■ TASK ITEM ■
Once you reach the line containing "so dass man" in the data below, restate each line word for word up to and including the one containing "Für die grüne Fläche ist es $P_7(x)$.".

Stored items
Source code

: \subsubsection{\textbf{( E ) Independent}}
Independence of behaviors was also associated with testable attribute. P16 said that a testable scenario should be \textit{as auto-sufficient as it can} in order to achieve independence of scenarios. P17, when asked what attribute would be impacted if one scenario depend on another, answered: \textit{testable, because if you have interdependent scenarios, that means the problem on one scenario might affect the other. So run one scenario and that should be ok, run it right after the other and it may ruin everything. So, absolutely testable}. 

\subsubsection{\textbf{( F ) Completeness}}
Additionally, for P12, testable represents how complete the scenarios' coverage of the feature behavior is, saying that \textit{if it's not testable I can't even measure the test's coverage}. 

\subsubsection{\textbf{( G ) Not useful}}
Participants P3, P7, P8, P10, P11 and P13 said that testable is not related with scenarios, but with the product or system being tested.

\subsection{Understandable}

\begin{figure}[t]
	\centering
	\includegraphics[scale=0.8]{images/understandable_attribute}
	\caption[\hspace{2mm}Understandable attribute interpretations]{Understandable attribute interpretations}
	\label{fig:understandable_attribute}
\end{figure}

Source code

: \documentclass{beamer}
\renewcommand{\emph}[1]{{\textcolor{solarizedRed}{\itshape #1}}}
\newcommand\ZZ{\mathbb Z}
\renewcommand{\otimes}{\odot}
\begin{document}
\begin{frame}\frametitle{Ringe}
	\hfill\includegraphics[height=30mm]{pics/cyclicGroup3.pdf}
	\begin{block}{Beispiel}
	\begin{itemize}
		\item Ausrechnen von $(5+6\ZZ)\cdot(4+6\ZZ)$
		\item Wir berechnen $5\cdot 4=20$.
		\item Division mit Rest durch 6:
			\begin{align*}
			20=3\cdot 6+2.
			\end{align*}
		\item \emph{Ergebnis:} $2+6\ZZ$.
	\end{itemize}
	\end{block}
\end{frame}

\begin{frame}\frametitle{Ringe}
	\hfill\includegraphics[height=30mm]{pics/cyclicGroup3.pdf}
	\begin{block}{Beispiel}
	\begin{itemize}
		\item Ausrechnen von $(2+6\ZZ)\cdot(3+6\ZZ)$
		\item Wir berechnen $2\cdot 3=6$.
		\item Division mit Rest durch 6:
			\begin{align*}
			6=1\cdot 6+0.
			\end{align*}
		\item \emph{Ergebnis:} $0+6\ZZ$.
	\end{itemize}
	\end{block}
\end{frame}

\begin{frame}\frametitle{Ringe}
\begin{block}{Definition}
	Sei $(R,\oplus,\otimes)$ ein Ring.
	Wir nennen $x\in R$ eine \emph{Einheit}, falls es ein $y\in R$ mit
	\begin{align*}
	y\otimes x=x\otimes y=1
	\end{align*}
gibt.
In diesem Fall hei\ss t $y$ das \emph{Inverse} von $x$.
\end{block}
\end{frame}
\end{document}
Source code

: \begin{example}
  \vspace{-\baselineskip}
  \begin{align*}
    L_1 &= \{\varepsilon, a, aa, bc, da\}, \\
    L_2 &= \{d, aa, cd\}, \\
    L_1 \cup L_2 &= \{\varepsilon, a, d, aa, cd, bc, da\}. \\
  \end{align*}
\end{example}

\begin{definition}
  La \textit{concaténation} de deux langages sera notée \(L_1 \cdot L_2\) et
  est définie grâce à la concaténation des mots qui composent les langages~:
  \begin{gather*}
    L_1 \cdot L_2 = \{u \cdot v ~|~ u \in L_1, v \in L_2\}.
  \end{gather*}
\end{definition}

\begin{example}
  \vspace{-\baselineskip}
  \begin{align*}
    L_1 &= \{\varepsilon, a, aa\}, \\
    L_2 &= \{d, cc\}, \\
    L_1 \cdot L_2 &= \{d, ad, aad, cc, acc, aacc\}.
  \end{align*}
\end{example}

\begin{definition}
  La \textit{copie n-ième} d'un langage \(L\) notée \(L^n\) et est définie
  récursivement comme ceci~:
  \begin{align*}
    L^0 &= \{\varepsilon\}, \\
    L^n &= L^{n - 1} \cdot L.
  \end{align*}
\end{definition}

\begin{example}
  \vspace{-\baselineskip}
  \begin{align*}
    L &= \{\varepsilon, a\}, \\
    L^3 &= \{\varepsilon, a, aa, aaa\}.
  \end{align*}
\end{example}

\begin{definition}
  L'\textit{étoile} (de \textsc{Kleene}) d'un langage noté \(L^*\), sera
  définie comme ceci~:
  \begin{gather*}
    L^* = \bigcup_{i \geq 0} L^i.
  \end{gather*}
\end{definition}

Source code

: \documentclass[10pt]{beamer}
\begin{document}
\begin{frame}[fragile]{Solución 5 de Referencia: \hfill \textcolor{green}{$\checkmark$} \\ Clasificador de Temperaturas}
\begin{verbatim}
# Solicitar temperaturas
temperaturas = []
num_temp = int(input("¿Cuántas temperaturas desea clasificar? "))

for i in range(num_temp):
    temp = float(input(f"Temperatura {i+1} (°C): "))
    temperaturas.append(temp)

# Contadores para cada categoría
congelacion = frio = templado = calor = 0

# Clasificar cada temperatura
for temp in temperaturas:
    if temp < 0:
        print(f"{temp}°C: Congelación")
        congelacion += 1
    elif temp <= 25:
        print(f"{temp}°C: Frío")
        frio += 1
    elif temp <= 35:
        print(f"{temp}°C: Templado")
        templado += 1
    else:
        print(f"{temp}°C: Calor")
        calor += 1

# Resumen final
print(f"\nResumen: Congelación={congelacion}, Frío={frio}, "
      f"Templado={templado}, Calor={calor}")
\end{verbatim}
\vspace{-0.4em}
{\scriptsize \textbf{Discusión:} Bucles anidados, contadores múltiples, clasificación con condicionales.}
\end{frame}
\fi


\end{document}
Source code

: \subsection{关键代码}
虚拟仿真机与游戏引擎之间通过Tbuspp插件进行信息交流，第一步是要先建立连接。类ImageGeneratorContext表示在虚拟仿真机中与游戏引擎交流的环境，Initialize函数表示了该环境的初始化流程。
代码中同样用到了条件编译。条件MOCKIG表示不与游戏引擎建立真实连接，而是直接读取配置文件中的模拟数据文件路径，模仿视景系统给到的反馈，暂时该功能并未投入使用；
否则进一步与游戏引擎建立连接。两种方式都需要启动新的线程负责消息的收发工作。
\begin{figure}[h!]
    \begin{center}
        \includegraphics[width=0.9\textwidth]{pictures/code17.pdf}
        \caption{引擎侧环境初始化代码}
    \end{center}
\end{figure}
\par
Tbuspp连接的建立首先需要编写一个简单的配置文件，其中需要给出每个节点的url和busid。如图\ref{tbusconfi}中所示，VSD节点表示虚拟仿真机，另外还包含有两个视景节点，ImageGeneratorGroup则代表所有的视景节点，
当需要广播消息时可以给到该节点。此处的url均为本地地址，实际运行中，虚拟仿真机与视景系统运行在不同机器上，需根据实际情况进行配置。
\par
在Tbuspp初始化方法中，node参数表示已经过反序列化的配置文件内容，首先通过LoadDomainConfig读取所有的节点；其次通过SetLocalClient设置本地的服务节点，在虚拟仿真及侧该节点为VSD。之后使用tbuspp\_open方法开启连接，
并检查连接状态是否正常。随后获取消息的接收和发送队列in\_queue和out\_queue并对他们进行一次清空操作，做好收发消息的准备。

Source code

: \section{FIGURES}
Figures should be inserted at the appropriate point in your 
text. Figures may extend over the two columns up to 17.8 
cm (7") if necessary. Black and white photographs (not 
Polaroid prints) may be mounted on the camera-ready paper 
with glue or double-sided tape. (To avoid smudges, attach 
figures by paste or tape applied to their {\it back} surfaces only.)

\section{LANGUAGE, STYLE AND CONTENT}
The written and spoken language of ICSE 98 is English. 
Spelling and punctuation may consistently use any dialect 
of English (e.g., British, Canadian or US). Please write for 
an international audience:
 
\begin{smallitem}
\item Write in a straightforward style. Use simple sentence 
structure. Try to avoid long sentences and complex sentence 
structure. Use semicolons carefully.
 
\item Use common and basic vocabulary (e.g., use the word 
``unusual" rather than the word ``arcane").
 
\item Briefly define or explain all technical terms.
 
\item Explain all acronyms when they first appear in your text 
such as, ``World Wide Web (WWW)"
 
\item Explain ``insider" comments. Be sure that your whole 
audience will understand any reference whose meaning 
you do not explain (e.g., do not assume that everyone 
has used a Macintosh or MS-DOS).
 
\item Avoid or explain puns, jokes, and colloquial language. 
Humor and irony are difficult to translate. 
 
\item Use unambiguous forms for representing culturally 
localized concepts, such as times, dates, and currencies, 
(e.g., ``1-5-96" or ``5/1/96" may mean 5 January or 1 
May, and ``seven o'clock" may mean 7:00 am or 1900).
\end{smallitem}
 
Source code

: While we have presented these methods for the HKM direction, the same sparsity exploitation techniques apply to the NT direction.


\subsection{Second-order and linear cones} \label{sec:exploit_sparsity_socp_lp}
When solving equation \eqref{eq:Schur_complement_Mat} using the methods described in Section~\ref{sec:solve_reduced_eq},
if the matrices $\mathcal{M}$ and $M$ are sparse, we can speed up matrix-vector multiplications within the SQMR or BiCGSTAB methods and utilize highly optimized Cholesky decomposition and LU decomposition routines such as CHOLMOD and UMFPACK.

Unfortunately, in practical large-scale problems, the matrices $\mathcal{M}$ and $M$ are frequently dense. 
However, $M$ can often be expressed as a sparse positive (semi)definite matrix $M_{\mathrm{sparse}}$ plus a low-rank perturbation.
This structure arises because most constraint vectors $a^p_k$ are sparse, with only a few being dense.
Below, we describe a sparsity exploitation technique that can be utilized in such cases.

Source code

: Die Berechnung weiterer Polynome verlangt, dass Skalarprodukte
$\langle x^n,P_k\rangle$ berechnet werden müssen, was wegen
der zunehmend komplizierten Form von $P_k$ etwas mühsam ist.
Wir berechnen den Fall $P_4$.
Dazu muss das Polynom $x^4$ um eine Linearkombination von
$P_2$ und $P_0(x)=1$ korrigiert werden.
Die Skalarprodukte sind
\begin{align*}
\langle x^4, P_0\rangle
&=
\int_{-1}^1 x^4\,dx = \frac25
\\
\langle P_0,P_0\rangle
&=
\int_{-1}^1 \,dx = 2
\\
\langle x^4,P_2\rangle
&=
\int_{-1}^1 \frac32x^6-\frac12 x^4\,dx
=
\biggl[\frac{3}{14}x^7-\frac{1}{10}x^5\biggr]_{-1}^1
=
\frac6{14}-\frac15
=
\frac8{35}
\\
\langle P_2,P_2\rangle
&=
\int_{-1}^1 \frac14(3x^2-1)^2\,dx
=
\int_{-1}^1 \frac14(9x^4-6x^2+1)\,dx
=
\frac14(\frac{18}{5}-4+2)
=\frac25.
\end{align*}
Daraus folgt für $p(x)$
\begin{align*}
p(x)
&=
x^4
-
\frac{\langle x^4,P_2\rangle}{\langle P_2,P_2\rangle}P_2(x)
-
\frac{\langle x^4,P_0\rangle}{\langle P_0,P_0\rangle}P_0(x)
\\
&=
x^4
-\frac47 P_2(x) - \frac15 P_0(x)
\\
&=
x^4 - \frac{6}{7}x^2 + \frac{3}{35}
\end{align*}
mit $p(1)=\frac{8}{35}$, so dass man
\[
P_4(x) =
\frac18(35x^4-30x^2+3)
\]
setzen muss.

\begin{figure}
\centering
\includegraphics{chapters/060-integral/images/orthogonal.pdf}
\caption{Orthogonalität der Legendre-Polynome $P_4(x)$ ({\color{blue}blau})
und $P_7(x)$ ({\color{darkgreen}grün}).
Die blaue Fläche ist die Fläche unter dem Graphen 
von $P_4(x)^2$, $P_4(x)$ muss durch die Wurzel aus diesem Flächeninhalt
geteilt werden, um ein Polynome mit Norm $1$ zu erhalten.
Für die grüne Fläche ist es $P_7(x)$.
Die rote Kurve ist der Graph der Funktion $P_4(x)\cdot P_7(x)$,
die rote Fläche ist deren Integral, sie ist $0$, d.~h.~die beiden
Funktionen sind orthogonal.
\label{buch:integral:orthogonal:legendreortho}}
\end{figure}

■ RESPONSE AREA ■
mit $p(1)=\frac{8}{35}$, so dass man
\[
P_4(x) =
\frac18(35x^4-30x^2+3)
\]
setzen muss.

\begin{figure}
\centering
\includegraphics{chapters/060-integral/images/orthogonal.pdf}
\caption{Orthogonalität der Legendre-Polynome $P_4(x)$ ({\color{blue}blau})
und $P_7(x)$ ({\color{darkgreen}grün}).
Die blaue Fläche ist die Fläche unter dem Graphen 
von $P_4(x)^2$, $P_4(x)$ muss durch die Wurzel aus diesem Flächeninhalt
geteilt werden, um ein Polynome mit Norm $1$ zu erhalten.
Für die grüne Fläche ist es $P_7(x)$.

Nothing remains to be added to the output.